Golf Sucks: Quarantine & the Death of Country Club Business Networking
Updated: Jul 14
By now, we’re all pretty aware that unrepresented founders are pressed to raise the capital they need to keep their vision moving forward. The data is discouraging, unfair, and so many other adjectives— with so much of that, having to do with golf. Well, golf and privilege based activities like it.
For decades, finance has been ruled by homogenous groups of predominantly men who share common interests and hobbies. These men meet at local country clubs, health clubs, and golf courses— places that throughout modern history have doubled as de facto deal sourcing hubs for the finance industry. Partners, principals, associates, and analysts alike enjoy memberships to these casual, yet very private and exclusive environments where they swim, play racquetball, golf— and deal. It’s in these spaces that the men who hold the keys to the kingdom source, negotiate & trade deals— everyday.
For professionals able to enjoy access to these clubs- parlaying leisure time into profit is a privilege only impeded by the individual’s ability to socialize his way to opportunity. Meanwhile, those of us who can not gain entry into these clubs are left out— tasked to go on a veritable scavenger hunt for golf course leftovers. If women and PoC can’t gain access into these arenas, can’t afford these arenas, or just don’t share these interests-- we are completely outside of access to this genre of deal flow. And in our world, deal flow is everything. More than simply being unfair and inequitable, when homogeneous people exclusively share deals with people that look like them, who belong to their social class, we get deals that also look and sound the same. Which is exactly the problem that we face today.
It’s a not so secret society.
The professional fraternity lifestyle associated with this group has become almost a parody of itself, with everything from memes to entire instagram accounts dedicated to the “finance bro” or “private equity guy” demographic-- reruns of the old 1980’s Wall Street troupes, updated for a modern audience. And for many of those entering the Investment Banking, Private Equity, or Venture world even today-- these memberships serve as a badge of authenticity within finance. I know of countless young investors who felt obligated to pay for the Equinox membership or join the local country club in order to gain access to the golf courses, despite the fact that some of them don’t even really enjoy playing it.

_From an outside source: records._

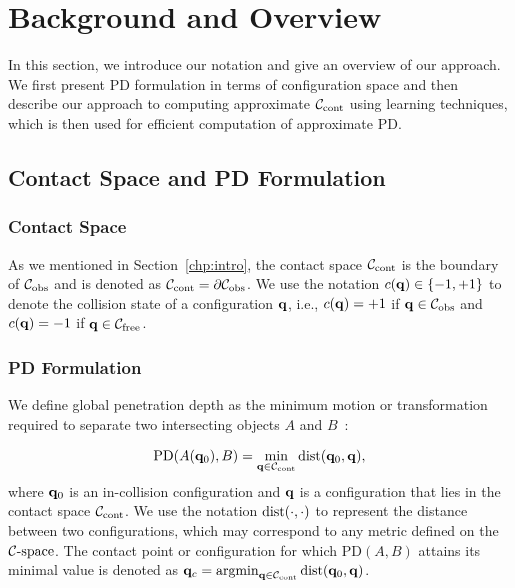 \section{Background and Overview}
\label{sec:2:overview}
In this section, we introduce our notation and give an overview of our approach. We first present PD formulation in terms of configuration space and then describe our approach to computing approximate $\mathcal C_\text{cont}$ using learning techniques, which is then used for efficient computation of approximate PD.

\subsection{Contact Space and PD Formulation}
\subsubsection{Contact Space}
As we mentioned in Section~\ref{chp:intro}, the contact space $\mathcal C_\text{cont}$ is the boundary of $\mathcal C_{\text{obs}}$ and is denoted as $\mathcal C_\text{cont} =\partial \mathcal C_{\text{obs}}$. We use the notation $c(\mathbf q) \in \{-1,+1\}$ to denote the collision state of a configuration $\mathbf q$, i.e., $c(\mathbf q)=+1$ if $\mathbf q \in \mathcal C_{\text{obs}}$ and $c(\mathbf q)=-1$ if $\mathbf q \in \mathcal C_{\text{free}}$.

\subsubsection{PD Formulation}
We define global penetration depth as the minimum motion or transformation required to separate two intersecting objects $A$ and $B$~\cite{Agarwal:2000:CPD,Kim:2002:DEEP}:

\begin{align}
\label{eq:2:PDgdef} \text{PD}(A(\mathbf q_0), B) = \min_{\mathbf q \in
\mathcal C_\text{cont}} \operatorname{dist}(\mathbf q_0, \mathbf q),
\end{align}
where $\mathbf q_0$ is an in-collision configuration and $\mathbf q$ is a
configuration that lies in the contact space $\mathcal C_\text{cont}$.
We use the notation $\operatorname{dist}(\cdot, \cdot)$ to represent the distance between two configurations,
which may correspond to any metric defined on the $\mathcal C\text{-space}$. The
contact point or configuration for which PD$(A, B)$ attains its
minimal value is denoted as $\mathbf q_c = \operatorname{argmin}_{\mathbf q
\in \mathcal C_\text{cont}} \operatorname{dist}(\mathbf q_0, \mathbf q)$.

Behind closed doors, this “norm” is finally breaking down. Due to the current COVID-19 pandemic, many states across the US are enacting “stay at home” orders that are temporarily closing down gyms, country clubs, sport clubs, and most other opportunities for large social gatherings. Yet, while these gathering spots are closing, the finance world is still spinning. Investors (in some cases) are still expected to be sourcing new deal opportunities and “get those numbers up”.
For those of us who are based outside massive tech hubs, or like to do deals across less accessible geographies, this is nothing new. For my entire career, I have found deals across historically overlooked geographies, and most of the time did this hundreds of miles away from where the deals were located. Many like me have built digital networks, with virtual social circles across slack channels, massive google sheets, group chats, and in come cases digital AI enabled sourcing platforms. We are no strangers to Google Hangouts, or Zoom pitches. I’ve spoken on digital panels about investing and innovation, and been a part of digital investor “happy hours” for years. Underrepresented finance professionals have created our own networks in response to being excluded from traditional ones.
For those of us who have always existed on the fringes of the “finance bro” ecosystem, these digital sourcing and networking strategies have always been here for us. For those of you who may be worried about finding new deals in this Brave New World, I say welcome! There is an amalgam of tools that exist to help you continue to source. If your fund has a particular industry focus, there are likely Slack channels designed for deal sharing in that industry. For those of us that specialize in investing in underrepresented founders, there is BLCKVC, Women in VC, the Female Founded Club, and countless other great arenas for people to share deals led by people of color, women, members of the queer community, and other underrepresented founders. And most of these founders are more than happy to have a conversation, or a full pitch over a digital video conferencing platform!
Founders everywhere are taking advantage of this unprecedented opportunity to gain the attention of funders near and far, and even begin to forge relationships with their dream fund-- who they may not, or likely did not previously have access to. While we as underdog investors come out on the other side of this pandemic more connected and stronger than ever, let’s hope golf club dealing-- does not.